Action item: Each record must be retyped word for word.

Available data:
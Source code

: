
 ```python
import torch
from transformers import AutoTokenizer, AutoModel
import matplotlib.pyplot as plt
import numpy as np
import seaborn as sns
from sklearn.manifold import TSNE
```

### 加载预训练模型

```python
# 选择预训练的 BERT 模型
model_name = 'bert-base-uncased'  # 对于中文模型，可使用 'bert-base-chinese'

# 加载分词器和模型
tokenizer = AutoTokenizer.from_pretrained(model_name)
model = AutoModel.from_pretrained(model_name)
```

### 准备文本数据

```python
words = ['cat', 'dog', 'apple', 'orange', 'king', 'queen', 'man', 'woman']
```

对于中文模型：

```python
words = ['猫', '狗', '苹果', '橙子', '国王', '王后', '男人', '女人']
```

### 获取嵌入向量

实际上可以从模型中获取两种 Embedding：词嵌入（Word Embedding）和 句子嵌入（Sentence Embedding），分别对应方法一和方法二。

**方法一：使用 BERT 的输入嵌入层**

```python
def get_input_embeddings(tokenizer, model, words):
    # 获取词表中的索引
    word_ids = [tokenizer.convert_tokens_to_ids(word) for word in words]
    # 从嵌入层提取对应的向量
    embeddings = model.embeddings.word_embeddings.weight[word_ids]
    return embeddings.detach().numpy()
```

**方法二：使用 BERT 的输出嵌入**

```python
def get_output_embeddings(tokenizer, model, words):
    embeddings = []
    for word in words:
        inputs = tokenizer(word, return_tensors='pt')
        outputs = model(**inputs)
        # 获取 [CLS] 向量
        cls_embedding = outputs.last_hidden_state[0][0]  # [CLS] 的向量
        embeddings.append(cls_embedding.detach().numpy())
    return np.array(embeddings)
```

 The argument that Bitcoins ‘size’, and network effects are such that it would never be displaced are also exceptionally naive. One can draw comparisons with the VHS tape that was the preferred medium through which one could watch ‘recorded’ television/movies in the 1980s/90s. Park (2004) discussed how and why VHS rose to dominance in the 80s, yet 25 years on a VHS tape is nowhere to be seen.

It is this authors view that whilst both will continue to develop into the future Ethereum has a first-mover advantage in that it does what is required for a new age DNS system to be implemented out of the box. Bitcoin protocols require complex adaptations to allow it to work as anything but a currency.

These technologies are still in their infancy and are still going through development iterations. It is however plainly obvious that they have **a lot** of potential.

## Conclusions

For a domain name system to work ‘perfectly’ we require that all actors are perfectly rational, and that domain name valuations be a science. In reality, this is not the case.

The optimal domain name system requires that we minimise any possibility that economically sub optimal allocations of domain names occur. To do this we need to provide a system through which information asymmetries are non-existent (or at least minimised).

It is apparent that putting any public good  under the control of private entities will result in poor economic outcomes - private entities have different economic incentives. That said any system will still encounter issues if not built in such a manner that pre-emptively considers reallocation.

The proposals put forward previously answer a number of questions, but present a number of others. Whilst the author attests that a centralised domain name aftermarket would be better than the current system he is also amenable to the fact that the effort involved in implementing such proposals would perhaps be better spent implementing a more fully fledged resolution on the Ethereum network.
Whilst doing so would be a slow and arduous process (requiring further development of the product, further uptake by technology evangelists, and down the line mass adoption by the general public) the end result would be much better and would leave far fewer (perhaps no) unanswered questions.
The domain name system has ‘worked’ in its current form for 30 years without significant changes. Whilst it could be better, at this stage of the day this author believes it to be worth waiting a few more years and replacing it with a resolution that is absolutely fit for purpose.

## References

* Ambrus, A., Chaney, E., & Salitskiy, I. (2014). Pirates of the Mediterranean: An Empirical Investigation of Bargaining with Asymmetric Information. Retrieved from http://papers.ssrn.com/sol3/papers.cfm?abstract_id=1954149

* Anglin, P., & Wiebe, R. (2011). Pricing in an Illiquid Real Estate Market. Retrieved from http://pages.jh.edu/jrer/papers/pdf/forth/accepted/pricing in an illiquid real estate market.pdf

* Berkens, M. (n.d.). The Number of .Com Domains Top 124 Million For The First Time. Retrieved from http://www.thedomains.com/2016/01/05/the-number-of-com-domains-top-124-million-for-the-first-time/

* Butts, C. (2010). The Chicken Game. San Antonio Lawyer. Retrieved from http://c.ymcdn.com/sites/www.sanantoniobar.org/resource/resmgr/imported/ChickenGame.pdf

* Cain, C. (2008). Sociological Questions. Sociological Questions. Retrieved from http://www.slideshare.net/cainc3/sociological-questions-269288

Your solution:
Source code

:
 ```python
import torch
from transformers import AutoTokenizer, AutoModel
import matplotlib.pyplot as plt
import numpy as np
import seaborn as sns
from sklearn.manifold import TSNE
```

### 加载预训练模型

```python
# 选择预训练的 BERT 模型
model_name = 'bert-base-uncased'  # 对于中文模型，可使用 'bert-base-chinese'

# 加载分词器和模型
tokenizer = AutoTokenizer.from_pretrained(model_name)
model = AutoModel.from_pretrained(model_name)
```

### 准备文本数据

```python
words = ['cat', 'dog', 'apple', 'orange', 'king', 'queen', 'man', 'woman']
```

对于中文模型：

```python
words = ['猫', '狗', '苹果', '橙子', '国王', '王后', '男人', '女人']
```

### 获取嵌入向量

实际上可以从模型中获取两种 Embedding：词嵌入（Word Embedding）和 句子嵌入（Sentence Embedding），分别对应方法一和方法二。

**方法一：使用 BERT 的输入嵌入层**

```python
def get_input_embeddings(tokenizer, model, words):
    # 获取词表中的索引
    word_ids = [tokenizer.convert_tokens_to_ids(word) for word in words]
    # 从嵌入层提取对应的向量
    embeddings = model.embeddings.word_embeddings.weight[word_ids]
    return embeddings.detach().numpy()
```

**方法二：使用 BERT 的输出嵌入**

```python
def get_output_embeddings(tokenizer, model, words):
    embeddings = []
    for word in words:
        inputs = tokenizer(word, return_tensors='pt')
        outputs = model(**inputs)
        # 获取 [CLS] 向量
        cls_embedding = outputs.last_hidden_state[0][0]  # [CLS] 的向量
        embeddings.append(cls_embedding.detach().numpy())
    return np.array(embeddings)
```

 The argument that Bitcoins ‘size’, and network effects are such that it would never be displaced are also exceptionally naive. One can draw comparisons with the VHS tape that was the preferred medium through which one could watch ‘recorded’ television/movies in the 1980s/90s. Park (2004) discussed how and why VHS rose to dominance in the 80s, yet 25 years on a VHS tape is nowhere to be seen.

It is this authors view that whilst both will continue to develop into the future Ethereum has a first-mover advantage in that it does what is required for a new age DNS system to be implemented out of the box. Bitcoin protocols require complex adaptations to allow it to work as anything but a currency.

These technologies are still in their infancy and are still going through development iterations. It is however plainly obvious that they have **a lot** of potential.

## Conclusions

For a domain name system to work ‘perfectly’ we require that all actors are perfectly rational, and that domain name valuations be a science. In reality, this is not the case.

The optimal domain name system requires that we minimise any possibility that economically sub optimal allocations of domain names occur. To do this we need to provide a system through which information asymmetries are non-existent (or at least minimised).

It is apparent that putting any public good  under the control of private entities will result in poor economic outcomes - private entities have different economic incentives. That said any system will still encounter issues if not built in such a manner that pre-emptively considers reallocation.

The proposals put forward previously answer a number of questions, but present a number of others. Whilst the author attests that a centralised domain name aftermarket would be better than the current system he is also amenable to the fact that the effort involved in implementing such proposals would perhaps be better spent implementing a more fully fledged resolution on the Ethereum network.
Whilst doing so would be a slow and arduous process (requiring further development of the product, further uptake by technology evangelists, and down the line mass adoption by the general public) the end result would be much better and would leave far fewer (perhaps no) unanswered questions.
The domain name system has ‘worked’ in its current form for 30 years without significant changes. Whilst it could be better, at this stage of the day this author believes it to be worth waiting a few more years and replacing it with a resolution that is absolutely fit for purpose.

## References

* Ambrus, A., Chaney, E., & Salitskiy, I. (2014). Pirates of the Mediterranean: An Empirical Investigation of Bargaining with Asymmetric Information. Retrieved from http://papers.ssrn.com/sol3/papers.cfm?abstract_id=1954149

* Anglin, P., & Wiebe, R. (2011). Pricing in an Illiquid Real Estate Market. Retrieved from http://pages.jh.edu/jrer/papers/pdf/forth/accepted/pricing in an illiquid real estate market.pdf

* Berkens, M. (n.d.). The Number of .Com Domains Top 124 Million For The First Time. Retrieved from http://www.thedomains.com/2016/01/05/the-number-of-com-domains-top-124-million-for-the-first-time/

* Butts, C. (2010). The Chicken Game. San Antonio Lawyer. Retrieved from http://c.ymcdn.com/sites/www.sanantoniobar.org/resource/resmgr/imported/ChickenGame.pdf

* Cain, C. (2008). Sociological Questions. Sociological Questions. Retrieved from http://www.slideshare.net/cainc3/sociological-questions-269288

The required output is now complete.